DoubleLine Capital’s assets under management have ballooned to over $120 billion, thanks to its fund managers’ ability to deliver market-beating returns.
So, how does the firm’s head, Jeffrey Gundlach, process information in a way that he is able to generate alpha?
“I look at news wires more than anything else,” Gundlach said in an exclusive interview with Yahoo Finance’s Julia La Roche. “And I try very hard to pay no attention to what other people think.”
“I get invited to all the time, groupthink events,” Gundlach shared. “They call them Titans' Dinners and stuff like this. And all these hotshots are there. All these names of people that we all know in this business. And they'll be there, and you can sit there, and people share ideas.”
Despite the fact that these exclusive events are exclusive and include influential players in the market, Gundlach questions the opportunities discussed.
“I did a couple of those years ago, and I would sit there,” he said. “And here's Mr. Great number one, and he's massively bullish on Apple. And then they turn to Mr. Great number two, and he's massively bearish on Apple. And both of their arguments sound really good to me. So...I don't know what I think now about Apple. I might have walked in the room thinking something positive or negative, but now I'm just confused.”
‘Watch for those times when the news doesn't change, but the interpretation does’
When he’s ignoring the “titans,” what is Gundlach doing?
“I think what's important is to look at the news flow and watch for those times when the news doesn't change, but the interpretation does,” he added. “Or the news does change, and the interpretation doesn't.”
This makes for a dislocation in the market, and the savviest traders will find a way to profit as those dislocations correct themselves. The real key was “to look for Harbingers and instances of the cusp of change. When you actually get a moment, you can act on it.”

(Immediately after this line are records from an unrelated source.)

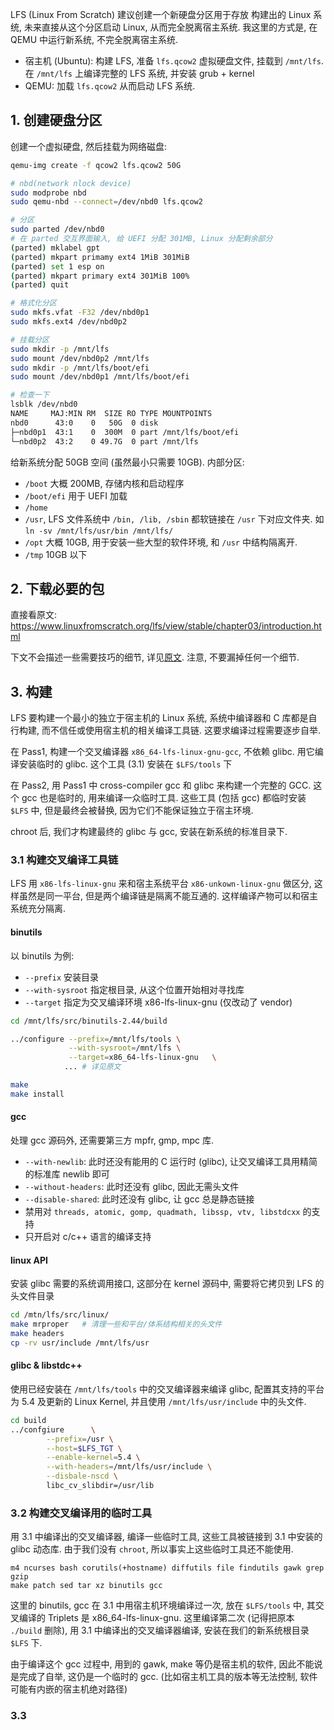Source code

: LFS (Linux From Scratch) 建议创建一个新硬盘分区用于存放 构建出的 Linux 系统, 未来直接从这个分区启动 Linux, 从而完全脱离宿主系统. 我这里的方式是, 在 QEMU 中运行新系统, 不完全脱离宿主系统. 

- 宿主机 (Ubuntu): 构建 LFS, 准备 `lfs.qcow2` 虚拟硬盘文件, 挂载到 `/mnt/lfs`. 在 `/mnt/lfs` 上编译完整的 LFS 系统, 并安装 grub + kernel
- QEMU: 加载 `lfs.qcow2` 从而启动 LFS 系统.

## 1. 创建硬盘分区

创建一个虚拟硬盘, 然后挂载为网络磁盘:
```bash
qemu-img create -f qcow2 lfs.qcow2 50G

# nbd(network nlock device)
sudo modprobe nbd
sudo qemu-nbd --connect=/dev/nbd0 lfs.qcow2

# 分区
sudo parted /dev/nbd0
# 在 parted 交互界面输入, 给 UEFI 分配 301MB, Linux 分配剩余部分
(parted) mklabel gpt 
(parted) mkpart primamy ext4 1MiB 301MiB
(parted) set 1 esp on
(parted) mkpart primary ext4 301MiB 100%
(parted) quit

# 格式化分区
sudo mkfs.vfat -F32 /dev/nbd0p1
sudo mkfs.ext4 /dev/nbd0p2

# 挂载分区
sudo mkdir -p /mnt/lfs
sudo mount /dev/nbd0p2 /mnt/lfs
sudo mkdir -p /mnt/lfs/boot/efi
sudo mount /dev/nbd0p1 /mnt/lfs/boot/efi

# 检查一下
lsblk /dev/nbd0
NAME     MAJ:MIN RM  SIZE RO TYPE MOUNTPOINTS
nbd0      43:0    0   50G  0 disk
├─nbd0p1  43:1    0  300M  0 part /mnt/lfs/boot/efi
└─nbd0p2  43:2    0 49.7G  0 part /mnt/lfs
```

给新系统分配 50GB 空间 (虽然最小只需要 10GB). 内部分区:
- `/boot` 大概 200MB, 存储内核和启动程序
- `/boot/efi` 用于 UEFI 加载
- `/home`
- `/usr`, LFS 文件系统中 `/bin, /lib, /sbin` 都软链接在 `/usr` 下对应文件夹. 如 `ln -sv /mnt/lfs/usr/bin /mnt/lfs/`
- `/opt` 大概 10GB, 用于安装一些大型的软件环境, 和 `/usr` 中结构隔离开.
- `/tmp` 10GB 以下

## 2. 下载必要的包

直接看原文: https://www.linuxfromscratch.org/lfs/view/stable/chapter03/introduction.html

下文不会描述一些需要技巧的细节, 详见[原文](https://www.linuxfromscratch.org/lfs/view/). 注意, 不要漏掉任何一个细节.

## 3. 构建

LFS 要构建一个最小的独立于宿主机的 Linux 系统, 系统中编译器和 C 库都是自行构建, 而不信任或使用宿主机的相关编译工具链. 这要求编译过程需要逐步自举.

在 Pass1, 构建一个交叉编译器 `x86_64-lfs-linux-gnu-gcc`, 不依赖 glibc. 用它编译安装临时的 glibc. 这个工具 (3.1) 安装在 `$LFS/tools` 下

在 Pass2, 用 Pass1 中 cross-compiler gcc 和 glibc 来构建一个完整的 GCC. 这个 gcc 也是临时的, 用来编译一众临时工具. 这些工具 (包括 gcc) 都临时安装 `$LFS` 中, 但是最终会被替换, 因为它们不能保证独立于宿主环境.

chroot 后, 我们才构建最终的 glibc 与 gcc, 安装在新系统的标准目录下.

### 3.1 构建交叉编译工具链

LFS 用 `x86-lfs-linux-gnu` 来和宿主系统平台 `x86-unkown-linux-gnu` 做区分, 这样虽然是同一平台, 但是两个编译链是隔离不能互通的. 这样编译产物可以和宿主系统充分隔离.

#### binutils 

以 binutils 为例:
- `--prefix` 安装目录
- `--with-sysroot` 指定根目录, 从这个位置开始相对寻找库
- `--target` 指定为交叉编译环境 x86-lfs-linux-gnu (仅改动了 vendor)

```bash
cd /mnt/lfs/src/binutils-2.44/build

../configure --prefix=/mnt/lfs/tools \
             --with-sysroot=/mnt/lfs \
             --target=x86_64-lfs-linux-gnu   \
			... # 详见原文

make
make install
```

#### gcc

处理 gcc 源码外, 还需要第三方 mpfr, gmp, mpc 库.

- `--with-newlib`: 此时还没有能用的 C 运行时 (glibc), 让交叉编译工具用精简的标准库 newlib 即可
- `--without-headers`: 此时还没有 glibc, 因此无需头文件
- `--disable-shared`: 此时还没有 glibc, 让 gcc 总是静态链接
- 禁用对 `threads, atomic, gomp, quadmath, libssp, vtv, libstdcxx` 的支持
- 只开启对 c/c++ 语言的编译支持

#### linux API

安装 glibc 需要的系统调用接口, 这部分在 kernel 源码中, 需要将它拷贝到 LFS 的头文件目录

```bash
cd /mtn/lfs/src/linux/
make mrproper   # 清理一些和平台/体系结构相关的头文件
make headers 
cp -rv usr/include /mnt/lfs/usr
```

#### glibc & libstdc++

使用已经安装在 `/mnt/lfs/tools` 中的交叉编译器来编译 glibc, 配置其支持的平台为 5.4 及更新的 Linux Kernel, 并且使用 `/mnt/lfs/usr/include` 中的头文件.
```bash
cd build
../confgiure      \
		--prefix=/usr \
		--host=$LFS_TGT \
		--enable-kernel=5.4 \
		--with-headers=/mnt/lfs/usr/include \
		--disbale-nscd \
		libc_cv_slibdir=/usr/lib
```

### 3.2 构建交叉编译用的临时工具

用 3.1 中编译出的交叉编译器, 编译一些临时工具, 这些工具被链接到 3.1 中安装的 glibc 动态库. 由于我们没有 `chroot`,  所以事实上这些临时工具还不能使用.

```
m4 ncurses bash corutils(+hostname) diffutils file findutils gawk grep gzip 
make patch sed tar xz binutils gcc
```

这里的 binutils, gcc 在 3.1 中用宿主机环境编译过一次, 放在 `$LFS/tools` 中, 其交叉编译的 Triplets 是 x86_64-lfs-linux-gnu. 这里编译第二次 (记得把原本 `./build` 删除), 用 3.1 中编译出的交叉编译器编译, 安装在我们的新系统根目录 `$LFS` 下.

由于编译这个 gcc 过程中, 用到的 gawk, make 等仍是宿主机的软件, 因此不能说是完成了自举, 这仍是一个临时的 gcc. (比如宿主机工具的版本等无法控制, 软件可能有内嵌的宿主机绝对路径)

### 3.3 

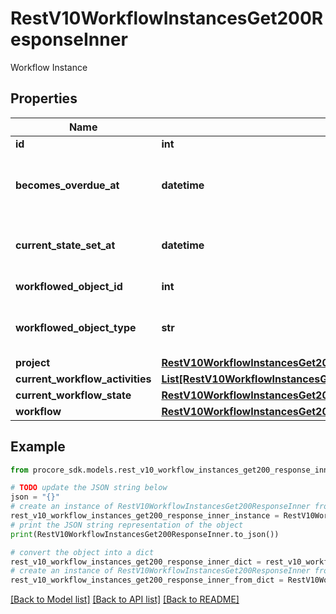 # RestV10WorkflowInstancesGet200ResponseInner

Workflow Instance

## Properties

Name | Type | Description | Notes
------------ | ------------- | ------------- | -------------
**id** | **int** | ID | [optional] 
**becomes_overdue_at** | **datetime** | Workflowed Object is considered overdue after | [optional] 
**current_state_set_at** | **datetime** | Workflow entered the current state at | [optional] 
**workflowed_object_id** | **int** | Workflowed Object ID | [optional] 
**workflowed_object_type** | **str** | The Type of the Workflowed Object | [optional] 
**project** | [**RestV10WorkflowInstancesGet200ResponseInnerProject**](RestV10WorkflowInstancesGet200ResponseInnerProject.md) |  | [optional] 
**current_workflow_activities** | [**List[RestV10WorkflowInstancesGet200ResponseInnerCurrentWorkflowActivitiesInner]**](RestV10WorkflowInstancesGet200ResponseInnerCurrentWorkflowActivitiesInner.md) |  | [optional] 
**current_workflow_state** | [**RestV10WorkflowInstancesGet200ResponseInnerCurrentWorkflowState**](RestV10WorkflowInstancesGet200ResponseInnerCurrentWorkflowState.md) |  | [optional] 
**workflow** | [**RestV10WorkflowInstancesGet200ResponseInnerWorkflow**](RestV10WorkflowInstancesGet200ResponseInnerWorkflow.md) |  | [optional] 

## Example

```python
from procore_sdk.models.rest_v10_workflow_instances_get200_response_inner import RestV10WorkflowInstancesGet200ResponseInner

# TODO update the JSON string below
json = "{}"
# create an instance of RestV10WorkflowInstancesGet200ResponseInner from a JSON string
rest_v10_workflow_instances_get200_response_inner_instance = RestV10WorkflowInstancesGet200ResponseInner.from_json(json)
# print the JSON string representation of the object
print(RestV10WorkflowInstancesGet200ResponseInner.to_json())

# convert the object into a dict
rest_v10_workflow_instances_get200_response_inner_dict = rest_v10_workflow_instances_get200_response_inner_instance.to_dict()
# create an instance of RestV10WorkflowInstancesGet200ResponseInner from a dict
rest_v10_workflow_instances_get200_response_inner_from_dict = RestV10WorkflowInstancesGet200ResponseInner.from_dict(rest_v10_workflow_instances_get200_response_inner_dict)
```
[[Back to Model list]](../README.md#documentation-for-models) [[Back to API list]](../README.md#documentation-for-api-endpoints) [[Back to README]](../README.md)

Gundlach brought up an instance in 2011 where former Fed chair Ben Bernanke had announced that he was keeping short-term interest rates at zero for at last three years.
“He pre-announced three years of zero interest rates. Shockingly, many instruments in the bond market that were sure to profit tremendously from zero interest rates for three more years, they didn’t go up in price for half a day,” said Gundlach.
Taking advantage of the pricing delay, he acted fast: “I bought them all. It was like, ‘Why aren’t people buying it? I don’t know, but they should be like 20 points higher.’ And they were 20 points higher about two weeks later. But they were actually there to be had, because people want to see the idea that they have get ratified or corroborated, by a crawler on some financial program.”
So while others were waiting for validation for the opportunity they may have just discovered, “by the time it’s safe, and you have confirmation that your idea might be broadly embraced. By then it’s too late.”
‘Look for correlations’
That belief in his decision was based from his underlying affinity for correlations.
“I have a whole team, that what we do is, we just look for correlations,” he said.
Gundlach shared one relationship he found: “For example, things like the Fed’s underlying inflation gauge, which doesn’t get nearly enough attention. It correlates incredibly well to CPI, core CPI, on about an 18 month lead basis. It’s got about an 80% correlation. Nobody knows about this.”
But trades based on correlations need to be monitored.
“Relationships don’t hold up forever,” he said. “The world changes, the variables change, the coefficients change that drive things. And so it’s really important that you just stay on top of it.”
“That’s why I do what I do,” he added. “I could have retired a long time ago. I find it very interesting, as a way of processing human behavior, society, and just understanding what makes the world go round.”